Chuchi, maquinista y uno de los grandes protagonistas de ‘El Transcantábrico’ de Aparicio, decía que el ramal de León a Matallana había sido construido con el dinero del Banco de Bilbao y el de Vizcaya. La estación de ferrocarril de la capital recibe precisamente el nombre ‘León-Matallana’. Como muchas, fue erigida únicamente para el transporte de pasajeros que recorrían la famosa vía. Desde Matallana, las mercancías iban a La Robla y los viajeros iban a León. La reconversión de la industria y el declive de la minería trajeron consigo la clausura de algunos de los tramos. Hoy el vehículo ya no llega ni sale de La Robla.

La diferencia en el itinerario que realizaba el tren en el que hace cuarenta años se subía Aparicio respecto del actual da cuenta de cuánto han cambiado las cosas desde entonces. De la misma forma, sorprende la figura del jefe de estación en Matallana: un joven con deportivas, vaqueros y camiseta de rayas azules y blancas. Eso sí, no olvida su silbato ni su banderín; como tampoco olvida la gorra de jefe de estación, negra en la visera y roja en la parte que cubre la cabeza. Su atuendo moderno, acompañado de accesorios tan vetustos, transporta al que se fija a un estado de incomprensión. Como si el lenguaje del pasado fuese incorrectamente traducido al idioma de la modernidad.

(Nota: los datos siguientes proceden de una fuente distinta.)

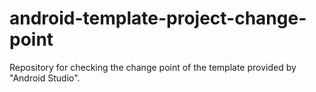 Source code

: # android-template-project-change-point
Repository for checking the change point of the template provided by "Android Studio".
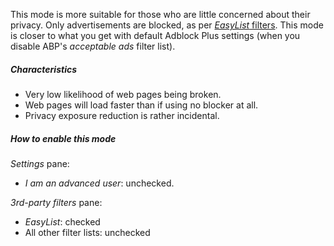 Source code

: This mode is more suitable for those who are little concerned about their privacy. Only advertisements are blocked, as per [_EasyList_ filters](https://easylist.adblockplus.org/en/). This mode is closer to what you get with default Adblock Plus settings (when you disable ABP's _acceptable ads_ filter list).

##### Characteristics

- Very low likelihood of web pages being broken.
- Web pages will load faster than if using no blocker at all.
- Privacy exposure reduction is rather incidental.

##### How to enable this mode

_Settings_ pane:
- _I am an advanced user_: unchecked.

_3rd-party filters_ pane:
- _EasyList_: checked
- All other filter lists: unchecked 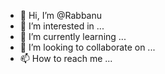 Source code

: - 👋 Hi, I’m @Rabbanu
- 👀 I’m interested in ...
- 🌱 I’m currently learning ...
- 💞️ I’m looking to collaborate on ...
- 📫 How to reach me ...

<!---
Rabbanu/Rabbanu is a ✨ special ✨ repository because its `README.md` (this file) appears on your GitHub profile.
You can click the Preview link to take a look at your changes.
--->
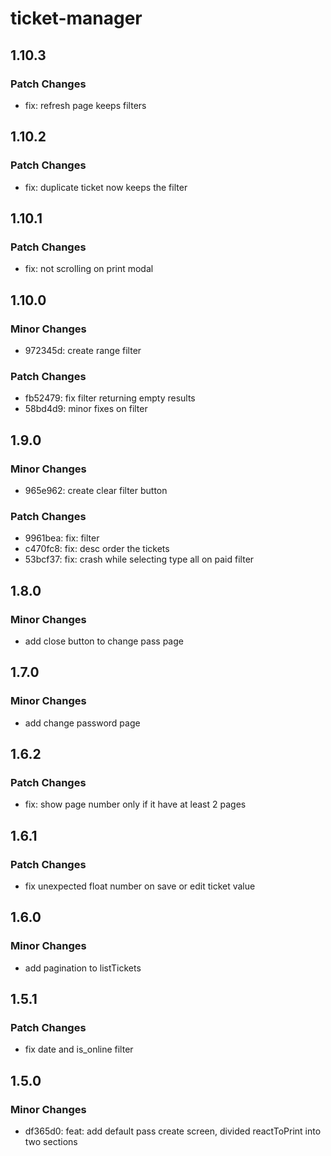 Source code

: # ticket-manager

## 1.10.3

### Patch Changes

- fix: refresh page keeps filters

## 1.10.2

### Patch Changes

- fix: duplicate ticket now keeps the filter

## 1.10.1

### Patch Changes

- fix: not scrolling on print modal

## 1.10.0

### Minor Changes

- 972345d: create range filter

### Patch Changes

- fb52479: fix filter returning empty results
- 58bd4d9: minor fixes on filter

## 1.9.0

### Minor Changes

- 965e962: create clear filter button

### Patch Changes

- 9961bea: fix: filter
- c470fc8: fix: desc order the tickets
- 53bcf37: fix: crash while selecting type all on paid filter

## 1.8.0

### Minor Changes

- add close button to change pass page

## 1.7.0

### Minor Changes

- add change password page

## 1.6.2

### Patch Changes

- fix: show page number only if it have at least 2 pages

## 1.6.1

### Patch Changes

- fix unexpected float number on save or edit ticket value

## 1.6.0

### Minor Changes

- add pagination to listTickets

## 1.5.1

### Patch Changes

- fix date and is_online filter

## 1.5.0

### Minor Changes

- df365d0: feat: add default pass create screen, divided reactToPrint into two sections
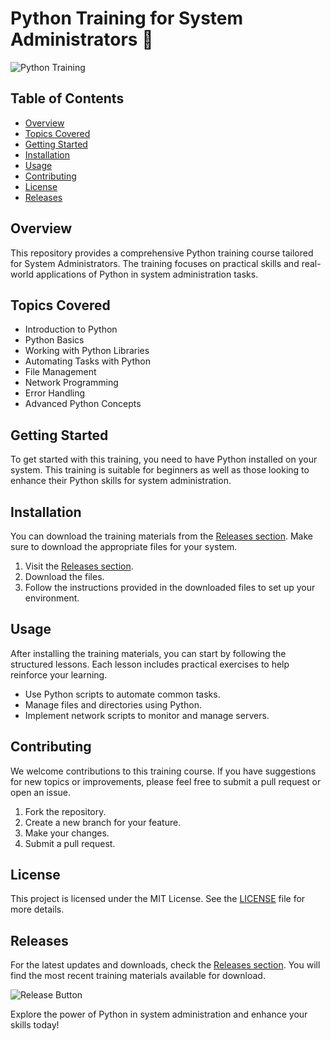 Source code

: # Python Training for System Administrators 🐍

![Python Training](https://img.shields.io/badge/Python%20Training-Admin%20Sys-blue)

## Table of Contents
- [Overview](#overview)
- [Topics Covered](#topics-covered)
- [Getting Started](#getting-started)
- [Installation](#installation)
- [Usage](#usage)
- [Contributing](#contributing)
- [License](#license)
- [Releases](#releases)

## Overview
This repository provides a comprehensive Python training course tailored for System Administrators. The training focuses on practical skills and real-world applications of Python in system administration tasks. 

## Topics Covered
- Introduction to Python
- Python Basics
- Working with Python Libraries
- Automating Tasks with Python
- File Management
- Network Programming
- Error Handling
- Advanced Python Concepts

## Getting Started
To get started with this training, you need to have Python installed on your system. This training is suitable for beginners as well as those looking to enhance their Python skills for system administration.

## Installation
You can download the training materials from the [Releases section](https://github.com/mohsin55/python-training/releases). Make sure to download the appropriate files for your system. 

1. Visit the [Releases section](https://github.com/mohsin55/python-training/releases).
2. Download the files.
3. Follow the instructions provided in the downloaded files to set up your environment.

## Usage
After installing the training materials, you can start by following the structured lessons. Each lesson includes practical exercises to help reinforce your learning. 

- Use Python scripts to automate common tasks.
- Manage files and directories using Python.
- Implement network scripts to monitor and manage servers.

## Contributing
We welcome contributions to this training course. If you have suggestions for new topics or improvements, please feel free to submit a pull request or open an issue. 

1. Fork the repository.
2. Create a new branch for your feature.
3. Make your changes.
4. Submit a pull request.

## License
This project is licensed under the MIT License. See the [LICENSE](LICENSE) file for more details.

## Releases
For the latest updates and downloads, check the [Releases section](https://github.com/mohsin55/python-training/releases). You will find the most recent training materials available for download. 

![Release Button](https://img.shields.io/badge/Download%20Releases-blue?style=for-the-badge)

Explore the power of Python in system administration and enhance your skills today!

El Hullero avanza cuesta arriba en dirección a La Vecilla. Antes pasaba por La Valcueva, donde confluían dos ramales, el de la mina de La Carmonda y el de La Valenciana, que ya se encontraban en desuso durante el viaje de Aparicio. Las dos minas contaban con un pequeño ferrocarril que transportaba su carbón hasta las vías del Hullero. De ellas, sólo quedan sus ruinas.

Apenas hay pasajeros. Varios han bajado en Matallana y ahora hacen un total de ocho. Tampoco hay interventor. Se oye un chillido que parece más fuerte en la parte trasera del tren. Hay una curva pronunciada a la derecha que desvela un paisaje algo distinto del que hasta ahora se podía apreciar. Los árboles son más altos y la zona va adquiriendo un carácter más montañoso. Da la sensación de que a estos lugares nunca ha llegado la civilización. Ya ha quedado atrás el río Torío.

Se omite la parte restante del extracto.